Saved data entries:
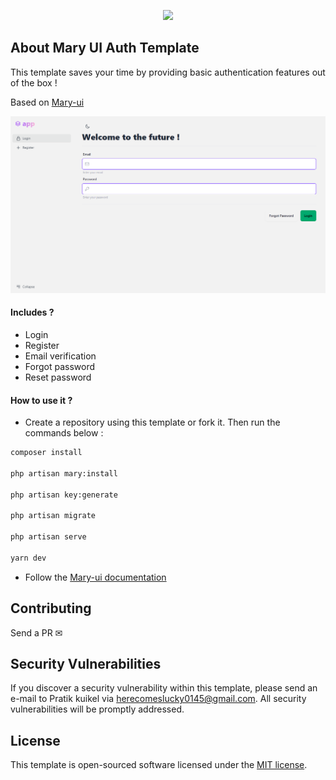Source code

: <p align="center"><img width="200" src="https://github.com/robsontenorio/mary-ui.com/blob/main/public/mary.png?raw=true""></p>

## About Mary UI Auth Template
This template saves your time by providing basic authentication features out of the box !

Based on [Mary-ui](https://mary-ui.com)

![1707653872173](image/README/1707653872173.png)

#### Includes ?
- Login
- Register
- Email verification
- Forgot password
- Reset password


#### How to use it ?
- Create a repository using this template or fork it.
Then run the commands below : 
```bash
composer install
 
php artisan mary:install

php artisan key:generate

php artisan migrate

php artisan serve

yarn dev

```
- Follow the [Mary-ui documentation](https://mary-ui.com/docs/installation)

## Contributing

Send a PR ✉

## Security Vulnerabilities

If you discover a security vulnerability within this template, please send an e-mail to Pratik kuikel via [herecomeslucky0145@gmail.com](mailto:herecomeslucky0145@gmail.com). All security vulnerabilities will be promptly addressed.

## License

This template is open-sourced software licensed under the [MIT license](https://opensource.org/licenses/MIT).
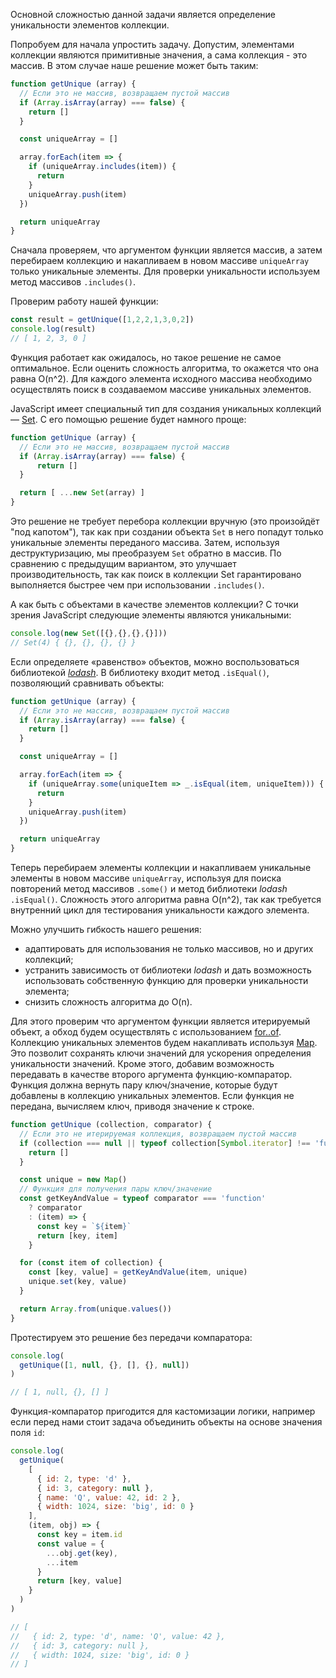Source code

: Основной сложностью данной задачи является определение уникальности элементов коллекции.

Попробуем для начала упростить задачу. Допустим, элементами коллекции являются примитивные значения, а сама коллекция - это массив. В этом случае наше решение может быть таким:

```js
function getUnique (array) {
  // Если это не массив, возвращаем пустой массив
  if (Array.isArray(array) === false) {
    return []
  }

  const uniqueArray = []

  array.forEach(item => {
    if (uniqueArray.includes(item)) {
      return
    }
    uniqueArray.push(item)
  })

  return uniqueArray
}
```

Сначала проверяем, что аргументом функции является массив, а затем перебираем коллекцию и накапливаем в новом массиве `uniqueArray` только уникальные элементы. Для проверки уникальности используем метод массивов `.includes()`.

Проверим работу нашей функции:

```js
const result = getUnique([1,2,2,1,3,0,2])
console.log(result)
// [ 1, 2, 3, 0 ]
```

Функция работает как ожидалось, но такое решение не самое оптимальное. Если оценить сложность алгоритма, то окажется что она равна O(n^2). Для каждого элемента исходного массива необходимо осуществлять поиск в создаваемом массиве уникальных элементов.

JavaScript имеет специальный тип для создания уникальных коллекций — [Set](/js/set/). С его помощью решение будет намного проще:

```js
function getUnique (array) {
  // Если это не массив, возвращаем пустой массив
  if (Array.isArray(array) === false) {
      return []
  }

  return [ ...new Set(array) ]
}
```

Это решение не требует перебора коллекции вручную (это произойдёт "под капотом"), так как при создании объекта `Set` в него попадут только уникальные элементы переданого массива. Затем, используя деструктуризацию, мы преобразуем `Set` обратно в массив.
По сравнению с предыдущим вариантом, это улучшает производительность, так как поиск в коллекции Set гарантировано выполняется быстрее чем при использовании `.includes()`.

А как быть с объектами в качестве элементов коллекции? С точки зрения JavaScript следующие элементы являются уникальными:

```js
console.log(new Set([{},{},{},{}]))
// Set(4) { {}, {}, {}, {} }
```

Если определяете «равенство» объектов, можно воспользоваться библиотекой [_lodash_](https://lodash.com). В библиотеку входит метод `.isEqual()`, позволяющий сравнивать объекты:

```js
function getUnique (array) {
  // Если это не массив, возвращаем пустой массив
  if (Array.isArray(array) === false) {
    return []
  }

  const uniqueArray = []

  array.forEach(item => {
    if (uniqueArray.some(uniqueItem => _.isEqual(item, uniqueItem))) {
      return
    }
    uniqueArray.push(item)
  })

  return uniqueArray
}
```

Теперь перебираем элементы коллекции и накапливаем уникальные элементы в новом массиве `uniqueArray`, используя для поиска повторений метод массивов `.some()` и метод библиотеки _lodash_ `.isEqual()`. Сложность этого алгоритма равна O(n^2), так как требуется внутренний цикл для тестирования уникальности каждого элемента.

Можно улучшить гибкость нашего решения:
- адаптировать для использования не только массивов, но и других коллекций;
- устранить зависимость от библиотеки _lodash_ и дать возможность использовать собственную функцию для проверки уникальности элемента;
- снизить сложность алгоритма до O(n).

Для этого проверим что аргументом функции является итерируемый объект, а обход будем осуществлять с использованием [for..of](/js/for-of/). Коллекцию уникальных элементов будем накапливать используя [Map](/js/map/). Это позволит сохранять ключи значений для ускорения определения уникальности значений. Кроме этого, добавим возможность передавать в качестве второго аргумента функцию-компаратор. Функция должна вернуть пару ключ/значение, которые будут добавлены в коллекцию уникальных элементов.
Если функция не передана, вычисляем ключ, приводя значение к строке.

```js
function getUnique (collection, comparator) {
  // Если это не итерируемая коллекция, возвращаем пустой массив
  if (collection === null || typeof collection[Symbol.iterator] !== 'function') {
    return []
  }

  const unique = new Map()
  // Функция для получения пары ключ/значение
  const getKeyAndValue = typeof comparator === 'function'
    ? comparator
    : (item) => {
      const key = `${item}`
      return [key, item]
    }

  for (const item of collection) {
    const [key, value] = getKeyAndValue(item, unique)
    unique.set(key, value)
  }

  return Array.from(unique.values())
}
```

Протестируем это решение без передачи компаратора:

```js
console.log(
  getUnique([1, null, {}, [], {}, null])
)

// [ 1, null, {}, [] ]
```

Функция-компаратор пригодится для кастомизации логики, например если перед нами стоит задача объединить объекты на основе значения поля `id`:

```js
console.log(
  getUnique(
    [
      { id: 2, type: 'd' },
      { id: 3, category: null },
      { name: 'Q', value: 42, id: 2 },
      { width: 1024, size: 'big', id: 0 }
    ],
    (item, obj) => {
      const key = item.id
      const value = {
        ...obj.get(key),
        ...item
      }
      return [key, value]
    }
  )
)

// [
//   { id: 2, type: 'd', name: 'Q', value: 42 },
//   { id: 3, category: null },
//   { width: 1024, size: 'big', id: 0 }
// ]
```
* * *
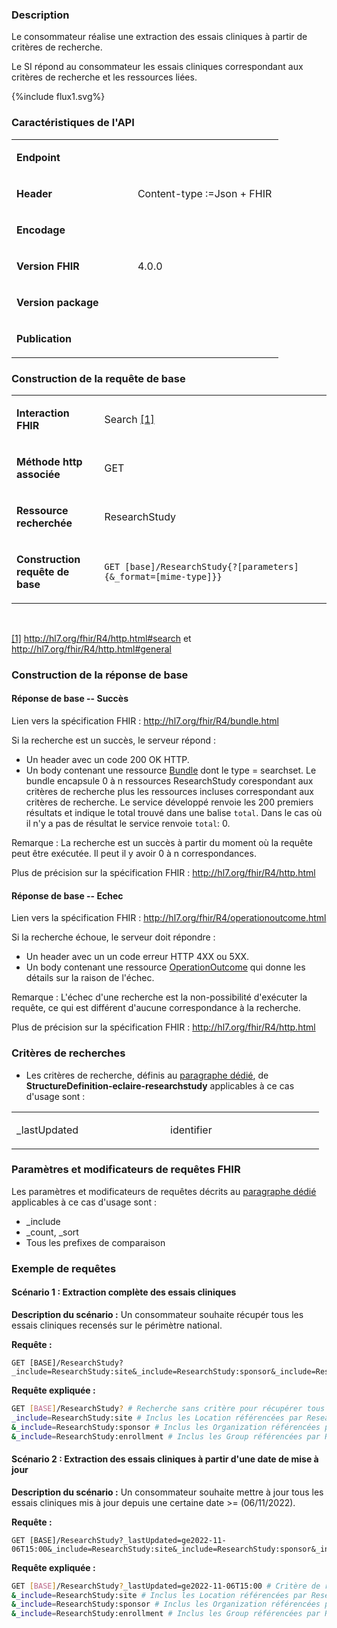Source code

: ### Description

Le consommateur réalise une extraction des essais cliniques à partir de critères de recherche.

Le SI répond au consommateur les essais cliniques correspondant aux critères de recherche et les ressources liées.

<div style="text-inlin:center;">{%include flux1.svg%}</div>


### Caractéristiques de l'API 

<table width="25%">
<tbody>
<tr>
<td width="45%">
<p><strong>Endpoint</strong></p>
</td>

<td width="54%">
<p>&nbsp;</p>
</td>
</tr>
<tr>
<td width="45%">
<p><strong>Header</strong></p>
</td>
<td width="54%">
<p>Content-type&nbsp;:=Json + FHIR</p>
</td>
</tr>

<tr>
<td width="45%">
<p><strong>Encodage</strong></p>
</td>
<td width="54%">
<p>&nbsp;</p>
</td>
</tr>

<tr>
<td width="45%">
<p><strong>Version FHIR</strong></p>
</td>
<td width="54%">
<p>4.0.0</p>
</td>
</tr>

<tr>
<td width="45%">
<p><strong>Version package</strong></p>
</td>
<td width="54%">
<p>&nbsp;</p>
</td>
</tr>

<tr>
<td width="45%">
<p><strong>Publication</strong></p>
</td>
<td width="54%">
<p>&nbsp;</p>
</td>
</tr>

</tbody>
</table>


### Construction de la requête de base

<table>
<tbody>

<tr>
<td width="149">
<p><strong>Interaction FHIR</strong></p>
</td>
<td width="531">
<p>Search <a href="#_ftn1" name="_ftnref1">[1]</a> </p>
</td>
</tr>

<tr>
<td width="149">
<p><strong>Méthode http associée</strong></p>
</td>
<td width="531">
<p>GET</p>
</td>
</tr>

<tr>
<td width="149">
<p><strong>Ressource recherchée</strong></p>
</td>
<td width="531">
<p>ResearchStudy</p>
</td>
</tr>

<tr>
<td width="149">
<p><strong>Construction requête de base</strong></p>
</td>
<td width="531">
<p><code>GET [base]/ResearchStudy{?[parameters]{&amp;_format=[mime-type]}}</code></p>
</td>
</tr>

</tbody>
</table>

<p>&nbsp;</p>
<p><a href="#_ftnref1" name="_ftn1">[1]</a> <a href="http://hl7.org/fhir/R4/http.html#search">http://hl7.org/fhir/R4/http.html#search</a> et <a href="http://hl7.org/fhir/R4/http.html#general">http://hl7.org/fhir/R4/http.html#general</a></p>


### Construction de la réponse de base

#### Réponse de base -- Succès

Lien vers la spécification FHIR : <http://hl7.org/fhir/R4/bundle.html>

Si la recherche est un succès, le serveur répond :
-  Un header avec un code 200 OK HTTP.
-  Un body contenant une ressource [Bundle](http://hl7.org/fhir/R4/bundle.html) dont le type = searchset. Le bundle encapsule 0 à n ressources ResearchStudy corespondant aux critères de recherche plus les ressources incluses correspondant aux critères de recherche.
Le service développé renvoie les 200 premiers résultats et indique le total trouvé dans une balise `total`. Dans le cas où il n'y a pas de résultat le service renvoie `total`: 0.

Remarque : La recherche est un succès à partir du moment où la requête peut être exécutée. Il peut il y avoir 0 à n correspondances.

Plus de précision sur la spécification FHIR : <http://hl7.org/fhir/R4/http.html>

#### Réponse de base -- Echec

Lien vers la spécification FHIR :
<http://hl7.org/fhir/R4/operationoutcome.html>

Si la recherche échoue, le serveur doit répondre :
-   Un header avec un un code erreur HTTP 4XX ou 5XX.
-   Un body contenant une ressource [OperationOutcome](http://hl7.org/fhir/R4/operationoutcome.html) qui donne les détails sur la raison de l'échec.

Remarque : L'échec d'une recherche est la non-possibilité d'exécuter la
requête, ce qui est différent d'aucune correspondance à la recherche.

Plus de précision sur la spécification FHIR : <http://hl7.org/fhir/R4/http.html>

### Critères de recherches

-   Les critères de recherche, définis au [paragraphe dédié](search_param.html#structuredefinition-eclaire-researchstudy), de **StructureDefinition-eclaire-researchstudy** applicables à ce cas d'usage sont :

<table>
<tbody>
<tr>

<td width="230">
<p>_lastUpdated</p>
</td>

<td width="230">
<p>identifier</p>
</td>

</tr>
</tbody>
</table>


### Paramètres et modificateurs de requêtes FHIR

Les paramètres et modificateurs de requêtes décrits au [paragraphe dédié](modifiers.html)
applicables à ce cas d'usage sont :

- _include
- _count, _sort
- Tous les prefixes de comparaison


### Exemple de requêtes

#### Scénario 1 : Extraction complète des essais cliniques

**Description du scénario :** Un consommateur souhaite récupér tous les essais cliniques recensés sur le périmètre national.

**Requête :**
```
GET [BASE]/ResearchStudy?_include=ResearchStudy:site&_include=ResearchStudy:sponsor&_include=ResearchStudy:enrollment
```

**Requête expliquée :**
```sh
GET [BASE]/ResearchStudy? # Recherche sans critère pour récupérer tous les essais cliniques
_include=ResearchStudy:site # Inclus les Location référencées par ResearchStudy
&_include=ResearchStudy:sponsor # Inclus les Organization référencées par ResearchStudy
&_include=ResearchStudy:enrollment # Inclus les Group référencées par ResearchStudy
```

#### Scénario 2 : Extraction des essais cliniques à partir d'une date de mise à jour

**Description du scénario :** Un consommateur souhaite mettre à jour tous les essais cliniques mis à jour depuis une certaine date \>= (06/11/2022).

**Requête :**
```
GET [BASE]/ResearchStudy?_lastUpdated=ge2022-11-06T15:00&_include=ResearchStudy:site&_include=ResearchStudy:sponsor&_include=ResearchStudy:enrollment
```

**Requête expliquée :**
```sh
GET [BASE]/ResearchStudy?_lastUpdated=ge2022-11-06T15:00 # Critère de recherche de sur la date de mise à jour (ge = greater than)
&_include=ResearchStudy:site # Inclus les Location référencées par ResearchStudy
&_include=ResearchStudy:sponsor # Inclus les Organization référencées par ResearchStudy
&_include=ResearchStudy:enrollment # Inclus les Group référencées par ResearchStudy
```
* * *
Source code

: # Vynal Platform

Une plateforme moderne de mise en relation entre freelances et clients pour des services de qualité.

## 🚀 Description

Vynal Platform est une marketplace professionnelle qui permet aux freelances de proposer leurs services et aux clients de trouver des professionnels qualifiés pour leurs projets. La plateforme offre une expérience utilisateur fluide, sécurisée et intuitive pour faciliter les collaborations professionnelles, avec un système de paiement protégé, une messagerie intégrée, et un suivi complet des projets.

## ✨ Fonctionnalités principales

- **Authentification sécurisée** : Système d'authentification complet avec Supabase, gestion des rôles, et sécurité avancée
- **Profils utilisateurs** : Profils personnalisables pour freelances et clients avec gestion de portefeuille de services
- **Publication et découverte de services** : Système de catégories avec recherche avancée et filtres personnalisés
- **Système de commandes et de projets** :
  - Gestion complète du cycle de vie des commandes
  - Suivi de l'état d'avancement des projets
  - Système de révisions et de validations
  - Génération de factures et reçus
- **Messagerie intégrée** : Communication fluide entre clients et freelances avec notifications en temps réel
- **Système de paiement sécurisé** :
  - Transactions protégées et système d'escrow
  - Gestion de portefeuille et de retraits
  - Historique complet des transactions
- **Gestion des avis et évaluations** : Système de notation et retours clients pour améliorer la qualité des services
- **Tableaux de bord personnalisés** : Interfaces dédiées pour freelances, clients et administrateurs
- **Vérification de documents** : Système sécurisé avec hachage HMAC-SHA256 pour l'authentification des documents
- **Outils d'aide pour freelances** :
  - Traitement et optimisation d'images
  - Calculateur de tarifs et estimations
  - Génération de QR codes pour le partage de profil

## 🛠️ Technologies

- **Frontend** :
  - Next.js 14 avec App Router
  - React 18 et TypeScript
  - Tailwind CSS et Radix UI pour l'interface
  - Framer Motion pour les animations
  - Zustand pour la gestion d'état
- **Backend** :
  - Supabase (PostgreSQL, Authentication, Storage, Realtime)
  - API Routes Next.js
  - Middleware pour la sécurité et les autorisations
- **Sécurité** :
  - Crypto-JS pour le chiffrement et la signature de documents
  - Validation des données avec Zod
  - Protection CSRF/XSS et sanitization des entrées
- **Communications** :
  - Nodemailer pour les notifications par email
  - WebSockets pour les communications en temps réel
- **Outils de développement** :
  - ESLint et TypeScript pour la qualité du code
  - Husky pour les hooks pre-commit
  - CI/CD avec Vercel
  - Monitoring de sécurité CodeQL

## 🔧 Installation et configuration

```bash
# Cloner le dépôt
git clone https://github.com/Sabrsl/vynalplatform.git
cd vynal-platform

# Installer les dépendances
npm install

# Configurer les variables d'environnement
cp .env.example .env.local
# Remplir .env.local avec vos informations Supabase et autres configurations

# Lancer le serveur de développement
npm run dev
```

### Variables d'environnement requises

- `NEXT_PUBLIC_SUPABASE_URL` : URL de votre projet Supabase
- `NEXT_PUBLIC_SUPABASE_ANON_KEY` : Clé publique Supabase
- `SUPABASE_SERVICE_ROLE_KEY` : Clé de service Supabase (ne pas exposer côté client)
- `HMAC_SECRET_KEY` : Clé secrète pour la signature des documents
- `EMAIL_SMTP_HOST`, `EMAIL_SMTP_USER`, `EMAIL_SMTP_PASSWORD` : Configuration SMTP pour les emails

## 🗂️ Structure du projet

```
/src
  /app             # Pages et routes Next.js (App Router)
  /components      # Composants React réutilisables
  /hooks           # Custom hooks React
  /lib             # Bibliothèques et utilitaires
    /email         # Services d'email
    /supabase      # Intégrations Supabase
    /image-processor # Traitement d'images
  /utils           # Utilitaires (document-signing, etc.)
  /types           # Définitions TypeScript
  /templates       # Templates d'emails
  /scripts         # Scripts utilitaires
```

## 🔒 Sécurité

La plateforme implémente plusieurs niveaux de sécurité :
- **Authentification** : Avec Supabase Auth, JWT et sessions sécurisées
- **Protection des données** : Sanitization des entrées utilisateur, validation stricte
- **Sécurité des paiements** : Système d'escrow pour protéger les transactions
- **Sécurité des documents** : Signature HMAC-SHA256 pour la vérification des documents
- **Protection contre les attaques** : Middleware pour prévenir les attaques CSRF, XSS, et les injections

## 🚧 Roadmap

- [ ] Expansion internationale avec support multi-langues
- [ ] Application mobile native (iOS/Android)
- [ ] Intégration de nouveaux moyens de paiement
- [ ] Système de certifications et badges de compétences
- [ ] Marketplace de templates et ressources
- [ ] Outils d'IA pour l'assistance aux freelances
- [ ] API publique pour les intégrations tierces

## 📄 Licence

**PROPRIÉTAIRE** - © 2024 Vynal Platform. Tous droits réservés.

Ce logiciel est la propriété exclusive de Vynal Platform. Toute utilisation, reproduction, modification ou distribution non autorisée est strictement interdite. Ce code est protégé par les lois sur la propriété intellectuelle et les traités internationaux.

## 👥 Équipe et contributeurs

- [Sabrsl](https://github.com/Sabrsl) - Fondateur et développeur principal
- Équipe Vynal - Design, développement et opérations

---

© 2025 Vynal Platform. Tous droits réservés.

== ASSIGNMENT ==
Exactly the lines above from the one with "4XX ou 5XX." to the one with "### Exemple de requêtes", both included, are to be quoted; leave the rest out.

== ANSWER TO THIS TASK ==
-   Un header avec un un code erreur HTTP 4XX ou 5XX.
-   Un body contenant une ressource [OperationOutcome](http://hl7.org/fhir/R4/operationoutcome.html) qui donne les détails sur la raison de l'échec.

Remarque : L'échec d'une recherche est la non-possibilité d'exécuter la
requête, ce qui est différent d'aucune correspondance à la recherche.

Plus de précision sur la spécification FHIR : <http://hl7.org/fhir/R4/http.html>

### Critères de recherches

-   Les critères de recherche, définis au [paragraphe dédié](search_param.html#structuredefinition-eclaire-researchstudy), de **StructureDefinition-eclaire-researchstudy** applicables à ce cas d'usage sont :

<table>
<tbody>
<tr>

<td width="230">
<p>_lastUpdated</p>
</td>

<td width="230">
<p>identifier</p>
</td>

</tr>
</tbody>
</table>


### Paramètres et modificateurs de requêtes FHIR

Les paramètres et modificateurs de requêtes décrits au [paragraphe dédié](modifiers.html)
applicables à ce cas d'usage sont :

- _include
- _count, _sort
- Tous les prefixes de comparaison


### Exemple de requêtes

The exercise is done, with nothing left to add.